May 25, 2025 Derek Jones 4 comments

This week there was an announcement on the system-safety mailing list that the Red Hat In-Vehicle Operating System (a version of the Linux kernel, plus a few subsystems) had been certified as being “… capable for use in ASIL B applications, …”. The Automotive Safety Integrity Levels (ASIL A is the lowest level, with D the highest; an example of ASIL B is controlling brake lights) are defined by ISO 26262, an international standard for functional safety of electrical and/or electronic systems installed in production road vehicles.

Given all I had heard about the problems that needed to be solved to get a safety certification for something as large and complicated as the Linux kernel, I wanted to know more about how Red Hat had achieved this certification.

The traditional, idealised, approach to certifying software is to check that all requirements are documented and traceable to the design, source code, tests, and test results.

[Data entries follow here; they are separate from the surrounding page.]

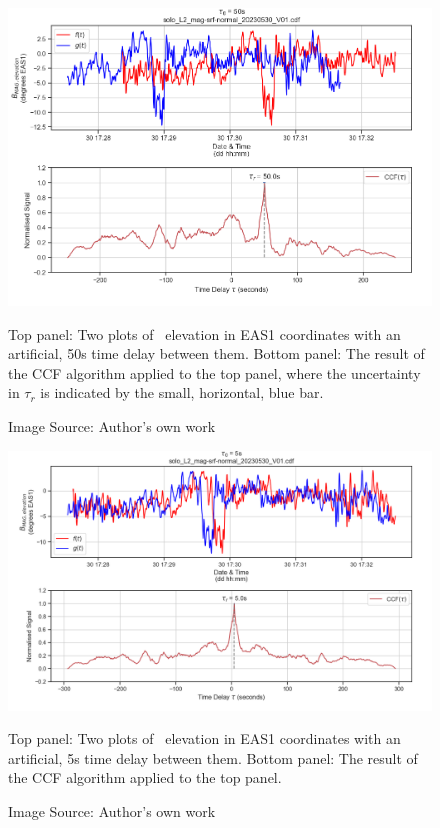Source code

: \begin{figure}[h!]
    \centering
    \centerfloat
    \includegraphics[width=1.3\linewidth]{figures/artificial delay 50s.png}
    \caption{Top panel: Two  plots of \Beas\ elevation in EAS1 coordinates with an artificial, 50s time delay between them. Bottom panel: The result of the CCF algorithm applied to the top panel, where the uncertainty in \(\tau_r\) is indicated by the small, horizontal, blue bar.}
    \caption*{Image Source: Author's own work}
    \label{fig: arti 50s}
\end{figure}

\begin{figure}[h!]
    \centering
    \centerfloat
    \includegraphics[width=1.35\linewidth]{figures/artificial delay 5s.png}
    \caption{Top panel: Two  plots of \Beas\ elevation in EAS1 coordinates with an artificial, 5s time delay between them. Bottom panel: The result of the CCF algorithm applied to the top panel.}
    \caption*{Image Source: Author's own work}
    \label{fig: arti 5s}
\end{figure}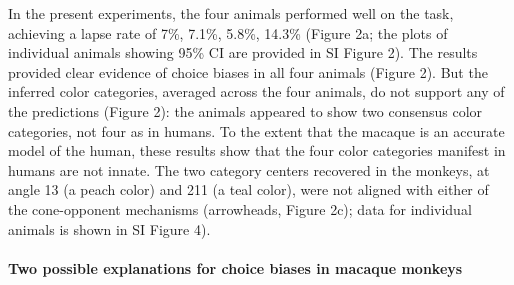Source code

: In the present experiments, the four animals performed well on the task, achieving a lapse rate of 7\%, 7.1\%, 5.8\%, 14.3\% (Figure 2a; the plots of individual animals showing 95\% CI are provided in SI Figure 2).
The results provided clear evidence of choice biases in all four animals (Figure 2).
But the inferred color categories, averaged across the four animals, do not support any of the predictions (Figure 2): the animals appeared to show two consensus color categories, not four as in humans. 
To the extent that the macaque is an accurate model of the human, these results show that the four color categories manifest in humans are not innate. 
The two category centers recovered in the monkeys, at angle 13 (a peach color) and 211 (a teal color), were not aligned with either of the cone-opponent mechanisms (arrowheads, Figure 2c); data for individual animals is shown in SI Figure 4).

\paragraph{Two possible explanations for choice biases in macaque monkeys}

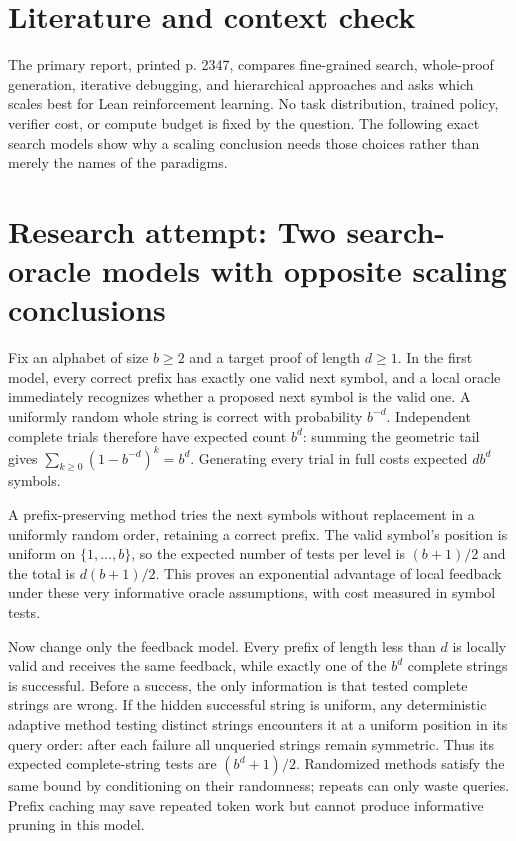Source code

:\documentclass[11pt]{article}
\begin{document}
\section{Literature and context check}
The primary report, printed p. 2347, compares fine-grained search, whole-proof generation, iterative debugging, and hierarchical approaches and asks which scales best for Lean reinforcement learning. No task distribution, trained policy, verifier cost, or compute budget is fixed by the question. The following exact search models show why a scaling conclusion needs those choices rather than merely the names of the paradigms.
\section{Research attempt: Two search-oracle models with opposite scaling conclusions}

Fix an alphabet of size $b\geq2$ and a target proof of length $d\geq1$. In the first model, every correct prefix has exactly one valid next symbol, and a local oracle immediately recognizes whether a proposed next symbol is the valid one. A uniformly random whole string is correct with probability $b^{-d}$. Independent complete trials therefore have expected count $b^d$: summing the geometric tail gives $\sum_{k\geq0}(1-b^{-d})^k=b^d$. Generating every trial in full costs expected $d b^d$ symbols.

A prefix-preserving method tries the next symbols without replacement in a uniformly random order, retaining a correct prefix. The valid symbol's position is uniform on $\{1,\ldots,b\}$, so the expected number of tests per level is $(b+1)/2$ and the total is $d(b+1)/2$. This proves an exponential advantage of local feedback under these very informative oracle assumptions, with cost measured in symbol tests.

Now change only the feedback model. Every prefix of length less than $d$ is locally valid and receives the same feedback, while exactly one of the $b^d$ complete strings is successful. Before a success, the only information is that tested complete strings are wrong. If the hidden successful string is uniform, any deterministic adaptive method testing distinct strings encounters it at a uniform position in its query order: after each failure all unqueried strings remain symmetric. Thus its expected complete-string tests are $(b^d+1)/2$. Randomized methods satisfy the same bound by conditioning on their randomness; repeats can only waste queries. Prefix caching may save repeated token work but cannot produce informative pruning in this model.
\end{document}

This information can be used to ensure that every requirement is implemented and produces the intended behavior, and that no undocumented functionality has been implemented.

When this approach is not practical (because of onerous time/cost), a potential get out of jail card is to use a Rigorous Development Process. Certification friendly development processes appear to revolve around lots of bureaucracy and following established buzzword techniques. The only development processes that have sometimes produced very reliable software all involve spending lots of time/money.

The major problems with certifying Linux are the apparent lack of specification/requirements documents, and a development process that does not claim to be rigorous.

The Red Hat approach is to treat the Linux man pages as the specification, extract the requirements from these pages, and then write the appropriate tests. Traceability looks like it is currently on the to-do list.

I have spent a lot of time working to understand specifications and their requirements; first with the C Standard and then with the Microsoft Server Protocols. This is the first time I have encountered man pages being used in a formal setting (sometimes they are used as one of the inputs to a reimplementation of a library).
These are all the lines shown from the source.